TASK ITEM —
Nothing but a number is wanted: the count of lines in the records below that include "Helpers".

[Records from a collection]
══════

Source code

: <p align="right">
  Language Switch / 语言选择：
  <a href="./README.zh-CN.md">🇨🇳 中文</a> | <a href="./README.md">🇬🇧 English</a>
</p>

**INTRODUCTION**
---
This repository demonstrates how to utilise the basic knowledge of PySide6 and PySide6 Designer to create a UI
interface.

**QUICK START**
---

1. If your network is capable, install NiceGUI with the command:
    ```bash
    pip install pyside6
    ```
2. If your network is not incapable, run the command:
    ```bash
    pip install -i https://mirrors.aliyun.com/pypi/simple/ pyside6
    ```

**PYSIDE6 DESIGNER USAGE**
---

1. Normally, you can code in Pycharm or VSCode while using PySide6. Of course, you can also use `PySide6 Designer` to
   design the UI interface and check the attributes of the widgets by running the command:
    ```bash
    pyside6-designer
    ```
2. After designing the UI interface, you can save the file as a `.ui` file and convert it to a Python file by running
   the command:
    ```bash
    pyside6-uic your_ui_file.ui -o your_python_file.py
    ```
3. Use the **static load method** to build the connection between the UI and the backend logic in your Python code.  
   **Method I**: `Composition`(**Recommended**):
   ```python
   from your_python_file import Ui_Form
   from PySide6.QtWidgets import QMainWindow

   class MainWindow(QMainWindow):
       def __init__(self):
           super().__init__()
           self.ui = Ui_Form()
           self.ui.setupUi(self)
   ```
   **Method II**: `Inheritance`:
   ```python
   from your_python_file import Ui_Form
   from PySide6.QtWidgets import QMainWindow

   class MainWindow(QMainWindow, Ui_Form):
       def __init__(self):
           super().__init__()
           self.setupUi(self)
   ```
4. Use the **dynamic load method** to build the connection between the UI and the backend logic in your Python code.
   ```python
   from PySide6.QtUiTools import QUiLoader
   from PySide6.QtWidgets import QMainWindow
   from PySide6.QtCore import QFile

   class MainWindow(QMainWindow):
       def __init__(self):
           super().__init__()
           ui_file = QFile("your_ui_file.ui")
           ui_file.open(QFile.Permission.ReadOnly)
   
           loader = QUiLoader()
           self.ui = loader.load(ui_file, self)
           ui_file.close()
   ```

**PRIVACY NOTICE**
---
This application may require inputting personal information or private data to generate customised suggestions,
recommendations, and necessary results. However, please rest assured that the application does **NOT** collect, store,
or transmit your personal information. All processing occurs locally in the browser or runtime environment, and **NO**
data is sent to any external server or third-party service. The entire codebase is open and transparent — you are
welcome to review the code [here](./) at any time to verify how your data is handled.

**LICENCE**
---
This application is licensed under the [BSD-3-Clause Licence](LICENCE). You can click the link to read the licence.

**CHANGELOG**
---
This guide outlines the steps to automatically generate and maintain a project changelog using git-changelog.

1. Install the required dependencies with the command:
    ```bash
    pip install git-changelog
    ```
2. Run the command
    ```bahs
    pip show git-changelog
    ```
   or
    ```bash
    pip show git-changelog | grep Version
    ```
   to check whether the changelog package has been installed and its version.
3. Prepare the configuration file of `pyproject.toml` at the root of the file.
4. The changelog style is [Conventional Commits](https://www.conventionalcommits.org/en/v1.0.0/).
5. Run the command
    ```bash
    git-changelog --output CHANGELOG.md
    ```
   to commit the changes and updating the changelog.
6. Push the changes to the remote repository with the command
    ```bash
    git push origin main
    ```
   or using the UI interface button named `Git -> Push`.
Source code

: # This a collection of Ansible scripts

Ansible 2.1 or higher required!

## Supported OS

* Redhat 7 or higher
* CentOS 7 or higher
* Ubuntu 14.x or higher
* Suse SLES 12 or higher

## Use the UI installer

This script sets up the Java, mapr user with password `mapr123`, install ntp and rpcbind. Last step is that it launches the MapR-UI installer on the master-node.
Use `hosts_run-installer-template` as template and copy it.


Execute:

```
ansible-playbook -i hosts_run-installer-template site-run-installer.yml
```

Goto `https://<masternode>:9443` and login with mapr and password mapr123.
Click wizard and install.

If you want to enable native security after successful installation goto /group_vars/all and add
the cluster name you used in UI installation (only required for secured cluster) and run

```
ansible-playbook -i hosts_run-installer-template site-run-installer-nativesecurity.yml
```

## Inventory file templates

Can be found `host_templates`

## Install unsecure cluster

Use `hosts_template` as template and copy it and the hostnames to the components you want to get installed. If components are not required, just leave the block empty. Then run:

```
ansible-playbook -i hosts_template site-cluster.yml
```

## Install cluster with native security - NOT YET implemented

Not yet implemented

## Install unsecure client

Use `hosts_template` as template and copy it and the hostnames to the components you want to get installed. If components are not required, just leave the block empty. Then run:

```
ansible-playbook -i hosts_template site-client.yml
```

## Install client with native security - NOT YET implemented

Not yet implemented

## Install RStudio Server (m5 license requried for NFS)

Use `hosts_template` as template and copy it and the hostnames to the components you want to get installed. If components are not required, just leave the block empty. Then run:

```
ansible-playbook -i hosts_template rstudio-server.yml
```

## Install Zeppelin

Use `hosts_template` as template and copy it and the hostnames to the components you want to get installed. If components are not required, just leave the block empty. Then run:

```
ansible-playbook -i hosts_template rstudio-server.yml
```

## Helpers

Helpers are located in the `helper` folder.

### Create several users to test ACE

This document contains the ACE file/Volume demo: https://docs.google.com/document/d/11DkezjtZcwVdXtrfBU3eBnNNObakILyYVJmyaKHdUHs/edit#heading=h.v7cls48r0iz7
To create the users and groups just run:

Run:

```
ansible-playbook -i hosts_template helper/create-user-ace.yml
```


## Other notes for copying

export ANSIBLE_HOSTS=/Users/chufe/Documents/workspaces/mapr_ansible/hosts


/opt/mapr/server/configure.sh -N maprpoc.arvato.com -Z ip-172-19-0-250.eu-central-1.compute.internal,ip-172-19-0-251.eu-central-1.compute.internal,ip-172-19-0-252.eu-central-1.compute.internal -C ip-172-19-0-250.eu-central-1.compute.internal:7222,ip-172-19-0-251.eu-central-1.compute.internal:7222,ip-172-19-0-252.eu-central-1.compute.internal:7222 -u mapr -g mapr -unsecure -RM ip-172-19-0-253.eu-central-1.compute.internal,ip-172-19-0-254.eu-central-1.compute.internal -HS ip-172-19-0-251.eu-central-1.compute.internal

══════

TASK RESPONSE —
2